There are hundreds of thousands of open source software projects to choose from today, making open source software (OSS) a vital component of almost any codebase. Regardless of the OSS used, product releases must comply with legal and license requirements of all the open source software. This is true for VMware and it’s true for anyone using any open source components in their products. 

To be compliant, you must know what OSS you’ve included in your build. But compiling that exhaustive list of components can add time and friction to the development cycle and can delay product releases.The ideal scenario is an efficient process for identification and tracking of OSS so your company’s legal or open source team can further vet and verify license compliance.

Building with Bazel

At VMware, we moved some of our largest builds to Bazel, a build system with precise knowledge of all build inputs. Bazel includes many additional benefits such as fast and deterministic builds with multi-language support. The story of how we chose Bazel and the benefits that it brought us would fill an entire blog, or two. In this blog, we look at how our team developed a new way to integrate the existing OSS compliance process with Bazel.

The New Developer Workflow For Meeting OSS Compliance

As part of the move to Bazel, we set out to improve the efficiency of OSS identification, tracking, and license compliance. By creating and applying a new Bazel rule during the build process, we can precisely identify direct and transitive OSS dependencies. We combine the OSS dependency insights from Bazel with licensing and usage information from VMware’s internal OSS review and compliance tool. This benefits our developer workflow for meeting OSS compliance in several ways and has been adopted by a growing subset of VMware’s product builds.

First, developers get a deterministic Bill of Materials (BOM) with every build. The BOM contains all the direct and transitive dependencies of a product paired with licensing information and approval status from our OSS tool. OSS scanners from VMware’s current compliance process cross-check the accuracy and completeness of the Bazel-generated BOM. In the case where the BOM is incomplete, it can be supplemented with  build steps that scan individual inputs.

Second, developers are notified at build time if their product contains OSS dependencies that have been denied for use by legal or security teams—a process that previously could take days. This is done by cross-checking each OSS dependency against its approval status in our OSS tool.   

Third, Bazel’s multi-language support allows us to have one tool that works cross-platform. oss_audit supports OSS identification in Java projects built by Bazel. We are currently adding support for C++ builds and will soon support other languages. 

Because we create a BOM and validate approval status of OSS with each build, OSS decisions are made earlier in the development and review process, making them less costly and less likely to impose release delays due to required remediation.  

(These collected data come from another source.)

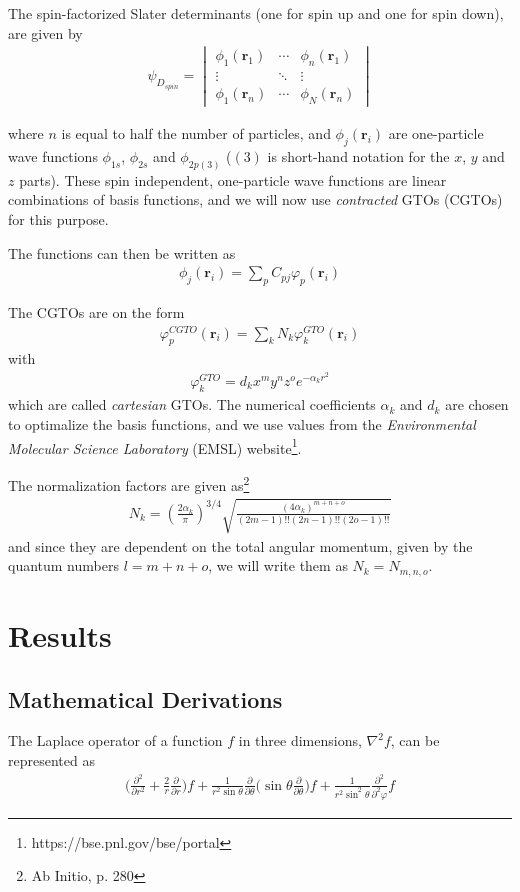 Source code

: \documentclass[twocolumns, a4paper,11pt,fleqn]{extarticle}
\newcommand{\eq}[1]{{\small\begin{align*}#1\end{align*}}}
\newcommand{\vmat}[1]{\begin{vmatrix}#1\end{vmatrix}}
\renewcommand\vec[1]{\boldsymbol{\mathbf{#1}}}
\renewcommand{\thesubsection}{\Alph{subsection}.}
\renewcommand{\thesubsubsection}{\roman{subsubsection}.}
\begin{document}
The spin-factorized Slater determinants (one for spin up and one for spin down),
are given by
\eq{\psi_{D_{spin}} = 
  \vmat{\phi_1(\vec r_1)& \cdots & \phi_n(\vec r_1)\\
  \vdots&\ddots&\vdots\\
  \phi_1(\vec r_n)& \cdots & \phi_N(\vec r_n)}
}

where $n$ is equal to half the number of particles, 
and  $\phi_j(\vec r_i)$ are one-particle wave functions 
$\phi_{1s}$, $\phi_{2s}$ and $\phi_{2p(3)}$
($(3)$ is short-hand notation for the $x$, $y$ and $z$ parts).
These spin independent, one-particle wave functions are
linear combinations of basis functions, and we will now use \textit{contracted} GTOs
(CGTOs) for this purpose.

The functions can then be written as
\eq{\phi_j(\vec r_i) = \sum_p C_{pj} \varphi_p(\vec r_i)
}

The CGTOs are on the form
\eq{
  \varphi_p^{CGTO}(\vec r_i) = \sum_k N_k \varphi^{GTO}_k(\vec r_i)
}
with
\eq{
  \varphi^{GTO}_k = d_k x^m y^n z^o e^{-\alpha_k r^2}
}
which are called \textit{cartesian} GTOs. 
The numerical coefficients $\alpha_k$ and $d_k$ are chosen to optimalize the
basis functions, and we use values from the 
\textit{Environmental Molecular Science Laboratory} (EMSL) 
website\footnote{https://bse.pnl.gov/bse/portal}.

The normalization factors are given as\footnote{Ab Initio, p. 280}
\eq{
  N_k = \left(\frac{2\alpha_k}{\pi}\right)^{3/4}
  \sqrt{\frac{(4\alpha_k)^{m+n+o}}{(2m-1)!!(2n-1)!!(2o-1)!!}}
}
and since they are dependent on the total angular momentum,
given by the quantum numbers $l = m+n+o$, we will write them as
$N_k = N_{m,n,o}$.

\section{Results}

\appendix
\renewcommand{\thesubsection}{Appendix \Alph{subsection}:}
\renewcommand{\thesubsubsection}{\arabic{subsubsection}.}

\subsection{Mathematical Derivations}
The Laplace operator of a function $f$ in three dimensions, $\nabla^2 f$,
can be represented as
{\small
\eq{
  \bigg( \frac{\partial^2}{\partial r^2} 
    + \frac{2}{r} \frac{\partial}{\partial r} \bigg) f
    +\frac{1}{r^2 \sin\theta}\frac{\partial}{\partial \theta}
    \bigg( \sin\theta \frac{\partial}{\partial \theta}  \bigg) f
    +\frac{1}{r^2 \sin^2\theta}\frac{\partial^2}{\partial^2 \varphi} f
}}%
\end{document}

Let’s take a look at an example of this new developer workflow using the oss_audit rule.

Using oss_audit

Under the hood, oss_audit consumes a Bazel aspect that analyzes the dependency graph of a build and collects license information about each package it finds. Additionally, oss_audit consumes a list of approved and denied OSS packages from our OSS tool to alert developers of the case when denied packages are being used and need removal.

Figure 1: Applying oss_audit to an example project packaged in an RPM.

The Bazel rule outputs two files. First, a BOM yaml file, which includes information on each OSS dependency. Second, a BOM-issues file, containing a subset of OSS dependencies that have been denied for use or that are still waiting for approval. Release managers and developers can use the BOM-issues file to identify problems that may block or delay a product release.

To track OSS for license compliance, an automated job consumes the BOM to file new OSS packages with the OSS tool for legal and security review. Updated data from the review process is then fed back into source control in the form of approved and denied lists to be used by the next build.

Example Code

Here’s an example code snippet showing how to apply oss_audit to a project.

Figure 2: Code to apply oss_audit to an RPM.

oss_audit can be added to a BUILD file to audit a target, such as an RPM. In the example above, the code uses the pkg_rpm rule, creating the RPM, and the oss_audit rule, auditing the RPM. You can use oss_audit in your own project from the rules_oss_audit repository on GitHub (github.com/vmware/rules_oss_audit).

Component BOMs

At VMware, there exist many complex products that are constructed of multiple sub-components. For such products, oss_audit can be used to generate a BOM for each sub-component, and the sub-component BOMs are then merged together to create one top-level cumulative BOM and BOM-issues files for the entire product. This gives product and component teams insight into what they are shipping at varying degrees of granularity.

Conclusion

OSS is a critical piece of almost every codebase. With Bazel as our foundation, we are able to identify all OSS used directly and transitively in a build. With this information, we can create a BOM and cross-check all OSS with its approval status in our OSS review and compliance tool at build time. We’re using this Bazel-based tooling across a number of projects at VMware and work closely with our colleagues in the Open Source Program Office and Legal teams to ensure complete, documented, and validated license compliance. While we’ve discovered that Bazel can be used to populate your open source component data, it’s essential that your company’s internal tooling and processes verify license compliance and create the required open source license document.